Quando parliamo in pubblico il target non esiste: ecco perché.
La parola “target”, che significa “bersaglio”, è molto usata in comunicazione, e di conseguenza anche quando ci occupiamo di Public Speaking, di arte di parlare in pubblico.
“Target” è l’alibi che spesso ci diamo per giustificare la nostra comunicazione contorta, incomprensibile, metaforica, piena di rimandi e di figure retoriche.
“Perché tanto il mio target mi capisce”. Ma questo lo decidiamo noi per gli altri.
Il target è la scusa che ci diamo per non semplificare i messaggi, per parlare con alcuni ed escludere altri, per dirci che l’altro è catalogabile sulla base di cultura, censo, caratteristiche e comportamenti.
Il target è quella cosa che ci fa male, se qualcuno ci dice che non esiste.
Il target è un concetto, e come tanti concetti, è un portato diretto della nostra cultura.
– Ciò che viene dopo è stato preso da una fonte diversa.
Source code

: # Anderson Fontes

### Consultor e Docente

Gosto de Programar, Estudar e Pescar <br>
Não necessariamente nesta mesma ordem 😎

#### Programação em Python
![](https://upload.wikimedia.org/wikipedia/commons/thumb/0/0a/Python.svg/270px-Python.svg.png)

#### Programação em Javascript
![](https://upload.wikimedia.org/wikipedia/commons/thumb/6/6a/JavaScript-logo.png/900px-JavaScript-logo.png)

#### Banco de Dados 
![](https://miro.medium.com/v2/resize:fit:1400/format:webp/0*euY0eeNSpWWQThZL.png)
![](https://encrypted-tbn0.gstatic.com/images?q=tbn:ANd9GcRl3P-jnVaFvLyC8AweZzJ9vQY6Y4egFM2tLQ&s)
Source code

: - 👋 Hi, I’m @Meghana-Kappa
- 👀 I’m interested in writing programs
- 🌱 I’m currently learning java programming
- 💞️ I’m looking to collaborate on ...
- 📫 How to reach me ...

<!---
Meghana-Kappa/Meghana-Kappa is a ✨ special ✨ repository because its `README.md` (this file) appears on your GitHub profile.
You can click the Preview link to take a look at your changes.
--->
Il target è quella parola che ci illude di essere alla moda, mentre ci rende incapaci di affrontare lo sguardo dell’altro, perché tanto “è fuori target, non capirebbe”.
Ma in realtà è quello che diciamo a noi stessi per non affrontarlo, “l’altro”.
Il target è un concetto che appartiene alla società dei consumi, confortevole e capriccioso, perfettamente in linea col periodo storico in cui stiamo vivendo.